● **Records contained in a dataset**
....

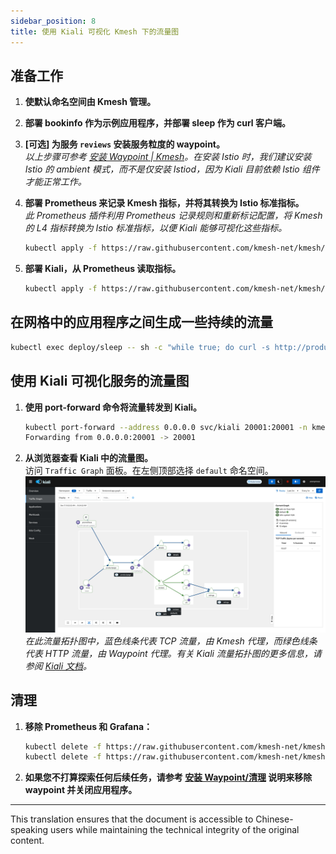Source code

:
 ```yaml
---
sidebar_position: 8
title: 使用 Kiali 可视化 Kmesh 下的流量图
---
```


## 准备工作

1. **使默认命名空间由 Kmesh 管理。**

2. **部署 bookinfo 作为示例应用程序，并部署 sleep 作为 curl 客户端。**

3. **[可选] 为服务 `reviews` 安装服务粒度的 waypoint。**  
   _以上步骤可参考 [安装 Waypoint | Kmesh](/i18n/zh/docusaurus-plugin-content-docs/current/application-layer/install_waypoint.md#准备工作)。在安装 Istio 时，我们建议安装 Istio 的 ambient 模式，而不是仅安装 Istiod，因为 Kiali 目前依赖 Istio 组件才能正常工作。_

4. **部署 Prometheus 来记录 Kmesh 指标，并将其转换为 Istio 标准指标。**  
   _此 Prometheus 插件利用 Prometheus 记录规则和重新标记配置，将 Kmesh 的 L4 指标转换为 Istio 标准指标，以便 Kiali 能够可视化这些指标。_

   ```bash
   kubectl apply -f https://raw.githubusercontent.com/kmesh-net/kmesh/main/samples/addons/prometheus_recording_istio.yaml
   ```

5. **部署 Kiali，从 Prometheus 读取指标。**

   ```bash
   kubectl apply -f https://raw.githubusercontent.com/kmesh-net/kmesh/main/samples/addons/kiali.yaml
   ```

## 在网格中的应用程序之间生成一些持续的流量

```bash
kubectl exec deploy/sleep -- sh -c "while true; do curl -s http://productpage:9080/productpage | grep reviews-v.-; sleep 1; done"
```

## 使用 Kiali 可视化服务的流量图

1. **使用 port-forward 命令将流量转发到 Kiali。**

   ```bash
   kubectl port-forward --address 0.0.0.0 svc/kiali 20001:20001 -n kmesh-system
   Forwarding from 0.0.0.0:20001 -> 20001
   ```

2. **从浏览器查看 Kiali 中的流量图。**  
   访问 `Traffic Graph` 面板。在左侧顶部选择 `default` 命名空间。  
   ![image](images/kiali.png)  
   _在此流量拓扑图中，蓝色线条代表 TCP 流量，由 Kmesh 代理，而绿色线条代表 HTTP 流量，由 Waypoint 代理。有关 Kiali 流量拓扑图的更多信息，请参阅 [Kiali 文档](https://kiali.io/docs/features/topology/)。_

## 清理

1. **移除 Prometheus 和 Grafana：**

   ```bash
   kubectl delete -f https://raw.githubusercontent.com/kmesh-net/kmesh/main/samples/addons/prometheus_recording_istio.yaml
   kubectl delete -f https://raw.githubusercontent.com/kmesh-net/kmesh/main/samples/addons/kiali.yaml
   ```

2. **如果您不打算探索任何后续任务，请参考 [安装 Waypoint/清理](/i18n/zh/docusaurus-plugin-content-docs/current/application-layer/install_waypoint.md#清理) 说明来移除 waypoint 并关闭应用程序。**

---

This translation ensures that the document is accessible to Chinese-speaking users while maintaining the technical integrity of the original content.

....

● **Exercise objective**
All of the entries above should be duplicated exactly, except for the pictures.

● **Solution to the problem**
Source code

:
 ```yaml
---
sidebar_position: 8
title: 使用 Kiali 可视化 Kmesh 下的流量图
---
```


## 准备工作

1. **使默认命名空间由 Kmesh 管理。**

2. **部署 bookinfo 作为示例应用程序，并部署 sleep 作为 curl 客户端。**

3. **[可选] 为服务 `reviews` 安装服务粒度的 waypoint。**  
   _以上步骤可参考 [安装 Waypoint | Kmesh](/i18n/zh/docusaurus-plugin-content-docs/current/application-layer/install_waypoint.md#准备工作)。在安装 Istio 时，我们建议安装 Istio 的 ambient 模式，而不是仅安装 Istiod，因为 Kiali 目前依赖 Istio 组件才能正常工作。_

4. **部署 Prometheus 来记录 Kmesh 指标，并将其转换为 Istio 标准指标。**  
   _此 Prometheus 插件利用 Prometheus 记录规则和重新标记配置，将 Kmesh 的 L4 指标转换为 Istio 标准指标，以便 Kiali 能够可视化这些指标。_

   ```bash
   kubectl apply -f https://raw.githubusercontent.com/kmesh-net/kmesh/main/samples/addons/prometheus_recording_istio.yaml
   ```

5. **部署 Kiali，从 Prometheus 读取指标。**

   ```bash
   kubectl apply -f https://raw.githubusercontent.com/kmesh-net/kmesh/main/samples/addons/kiali.yaml
   ```

## 在网格中的应用程序之间生成一些持续的流量

```bash
kubectl exec deploy/sleep -- sh -c "while true; do curl -s http://productpage:9080/productpage | grep reviews-v.-; sleep 1; done"
```

## 使用 Kiali 可视化服务的流量图

1. **使用 port-forward 命令将流量转发到 Kiali。**

   ```bash
   kubectl port-forward --address 0.0.0.0 svc/kiali 20001:20001 -n kmesh-system
   Forwarding from 0.0.0.0:20001 -> 20001
   ```

2. **从浏览器查看 Kiali 中的流量图。**  
   访问 `Traffic Graph` 面板。在左侧顶部选择 `default` 命名空间。  
   ![image](images/kiali.png)  
   _在此流量拓扑图中，蓝色线条代表 TCP 流量，由 Kmesh 代理，而绿色线条代表 HTTP 流量，由 Waypoint 代理。有关 Kiali 流量拓扑图的更多信息，请参阅 [Kiali 文档](https://kiali.io/docs/features/topology/)。_

## 清理

1. **移除 Prometheus 和 Grafana：**

   ```bash
   kubectl delete -f https://raw.githubusercontent.com/kmesh-net/kmesh/main/samples/addons/prometheus_recording_istio.yaml
   kubectl delete -f https://raw.githubusercontent.com/kmesh-net/kmesh/main/samples/addons/kiali.yaml
   ```

2. **如果您不打算探索任何后续任务，请参考 [安装 Waypoint/清理](/i18n/zh/docusaurus-plugin-content-docs/current/application-layer/install_waypoint.md#清理) 说明来移除 waypoint 并关闭应用程序。**

---

This translation ensures that the document is accessible to Chinese-speaking users while maintaining the technical integrity of the original content.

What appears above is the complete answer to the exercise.